⟨
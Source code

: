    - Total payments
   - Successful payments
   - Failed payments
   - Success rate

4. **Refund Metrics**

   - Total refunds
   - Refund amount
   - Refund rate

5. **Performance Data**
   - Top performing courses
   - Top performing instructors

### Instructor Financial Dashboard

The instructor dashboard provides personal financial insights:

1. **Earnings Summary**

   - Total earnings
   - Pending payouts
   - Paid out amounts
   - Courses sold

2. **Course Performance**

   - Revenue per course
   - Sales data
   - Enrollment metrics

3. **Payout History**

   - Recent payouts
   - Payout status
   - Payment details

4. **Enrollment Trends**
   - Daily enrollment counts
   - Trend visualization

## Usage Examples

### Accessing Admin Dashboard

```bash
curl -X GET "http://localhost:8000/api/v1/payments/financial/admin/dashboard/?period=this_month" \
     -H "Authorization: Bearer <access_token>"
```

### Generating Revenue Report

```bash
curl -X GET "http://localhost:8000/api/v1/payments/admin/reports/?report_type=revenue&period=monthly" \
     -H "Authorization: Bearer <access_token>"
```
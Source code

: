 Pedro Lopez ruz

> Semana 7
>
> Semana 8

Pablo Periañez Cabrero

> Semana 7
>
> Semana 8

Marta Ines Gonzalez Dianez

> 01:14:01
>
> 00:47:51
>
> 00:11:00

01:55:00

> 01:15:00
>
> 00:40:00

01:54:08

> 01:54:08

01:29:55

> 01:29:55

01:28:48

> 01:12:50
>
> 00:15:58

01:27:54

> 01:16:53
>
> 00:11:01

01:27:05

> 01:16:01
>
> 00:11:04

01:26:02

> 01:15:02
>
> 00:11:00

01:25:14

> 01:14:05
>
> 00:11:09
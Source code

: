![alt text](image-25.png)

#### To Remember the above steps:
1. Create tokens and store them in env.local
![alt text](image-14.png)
⟩
PROMPT
Lines containing the word "curl" must all be returned from the material above.

EXPECTED OUTPUT
curl -X GET "http://localhost:8000/api/v1/payments/financial/admin/dashboard/?period=this_month" \
curl -X GET "http://localhost:8000/api/v1/payments/admin/reports/?report_type=revenue&period=monthly" \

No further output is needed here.